A few years ago, I discovered something interesting about the way the people around me act during the holidays, something I call fondly “The Expectation Equation.” Without fail, each year folks conjure up what they imagine the perfect holiday to be. Dinners are planned, sales are shopped, decorations adorn the houses, and the tinkle of holiday music fills the air. As invitations to multiple holiday parties hit our inboxes, the holiday expectations begin to pile up.
Here’s the thing about expectations: they are based on probability. Meaning, when we set expectations, we should already know that we cannot be certain of their occurrence. But for some reason, when it comes to holiday expectations, folks forget that part. As they get caught up in the emotions of the holidays, and the memories (good or not) get stirred up, the fact that expectations are not necessarily reality gets forgotten.
For autistic adults, managing stress during the holidays comes down to balancing “The Expectation Equation.” On one side of the equation, you have expectations about what the holidays could or should look like. On the other side, you have the expectations that the outside world has for you (aka society, friends, family, etc.) Finding the balance between the two seems to be where all the stress comes from.
During the holidays, autistics are asked to bend and shape themselves with more pressure than almost any other time of year. The bending and shaping demands during the holidays often come from the expectations of those we care about, making it even more complicated to take care of our needs. Similarly, our own expectations of how much, and what, we should be able to tolerate and “push through” can also compound the pressure. Autistic adults trying to meet the holiday expectations of others, especially those who don’t understand our needs, rarely ends well. It often means masking for long periods, pushing our sensory systems to the brink, and leaving ourselves depleted from too much peopling.
Similarly, setting your own holiday expectations, can also lead us right into trauma territory. Many of us hold tightly to holiday traditions and things happening the same way, only to find that change comes, even to the holidays. We may imagine holidays filled with quiet solitude, where others seek connection, only to find ourselves feeling lonely and isolated instead. We might try to create newer, more inclusive holiday traditions, only to find others stuck in their ways.

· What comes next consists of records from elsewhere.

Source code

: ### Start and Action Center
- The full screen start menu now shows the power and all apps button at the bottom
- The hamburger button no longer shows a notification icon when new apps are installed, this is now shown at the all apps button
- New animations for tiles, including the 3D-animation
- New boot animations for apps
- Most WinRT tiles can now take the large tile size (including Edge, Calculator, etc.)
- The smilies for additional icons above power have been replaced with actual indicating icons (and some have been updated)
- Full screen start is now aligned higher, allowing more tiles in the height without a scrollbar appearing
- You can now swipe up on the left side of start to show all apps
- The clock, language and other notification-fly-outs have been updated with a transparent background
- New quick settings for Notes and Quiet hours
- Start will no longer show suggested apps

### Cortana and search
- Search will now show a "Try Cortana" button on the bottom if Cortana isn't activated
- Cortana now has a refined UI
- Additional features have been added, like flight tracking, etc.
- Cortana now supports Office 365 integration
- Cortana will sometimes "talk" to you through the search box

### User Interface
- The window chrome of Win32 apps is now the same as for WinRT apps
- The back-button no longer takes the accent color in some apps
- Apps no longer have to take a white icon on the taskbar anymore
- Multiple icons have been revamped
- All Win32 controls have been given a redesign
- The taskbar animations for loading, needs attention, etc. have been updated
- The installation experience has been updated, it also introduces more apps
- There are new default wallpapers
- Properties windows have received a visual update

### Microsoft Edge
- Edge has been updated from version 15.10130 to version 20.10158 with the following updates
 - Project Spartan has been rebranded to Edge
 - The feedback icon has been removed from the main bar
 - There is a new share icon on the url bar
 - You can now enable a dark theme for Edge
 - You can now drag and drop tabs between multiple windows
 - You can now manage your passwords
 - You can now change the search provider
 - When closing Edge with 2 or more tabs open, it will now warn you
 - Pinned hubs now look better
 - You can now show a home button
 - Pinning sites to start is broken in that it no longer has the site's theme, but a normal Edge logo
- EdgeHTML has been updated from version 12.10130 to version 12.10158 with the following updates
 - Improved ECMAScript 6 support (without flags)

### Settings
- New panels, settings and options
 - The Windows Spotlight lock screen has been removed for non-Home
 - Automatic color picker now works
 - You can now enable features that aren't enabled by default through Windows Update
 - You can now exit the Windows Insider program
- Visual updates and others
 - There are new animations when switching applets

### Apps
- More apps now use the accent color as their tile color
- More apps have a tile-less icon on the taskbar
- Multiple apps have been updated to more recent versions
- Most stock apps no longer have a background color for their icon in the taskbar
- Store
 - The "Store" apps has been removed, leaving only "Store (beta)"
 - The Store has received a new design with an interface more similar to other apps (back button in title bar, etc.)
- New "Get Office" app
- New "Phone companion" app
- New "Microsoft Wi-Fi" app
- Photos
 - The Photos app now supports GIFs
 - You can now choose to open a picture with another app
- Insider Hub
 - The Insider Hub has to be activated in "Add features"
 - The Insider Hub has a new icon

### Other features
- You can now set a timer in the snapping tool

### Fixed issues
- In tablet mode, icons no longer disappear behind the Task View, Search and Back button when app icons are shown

In other words, holiday expectations + holiday reality = holiday disappointment.
This year, when attempting to manage holiday stress, try managing your expectations instead. Know that your expectations, and the expectations of others, are never a certainty. With human emotions involved, there are just too many variables. Instead, replace your expectations with judgment-free, clear communication of your wants and needs, while remembering that it is not your responsibility to meet the holiday expectations of others. Be mindful of creating expectations of yourself, as well. Holding yourself to a higher standard than others is yet another way we add pressure to an already stressful time. Navigating the holidays can be really complicated, but if we remove the unnecessary expectations, our opportunity for holiday joy increases exponentially.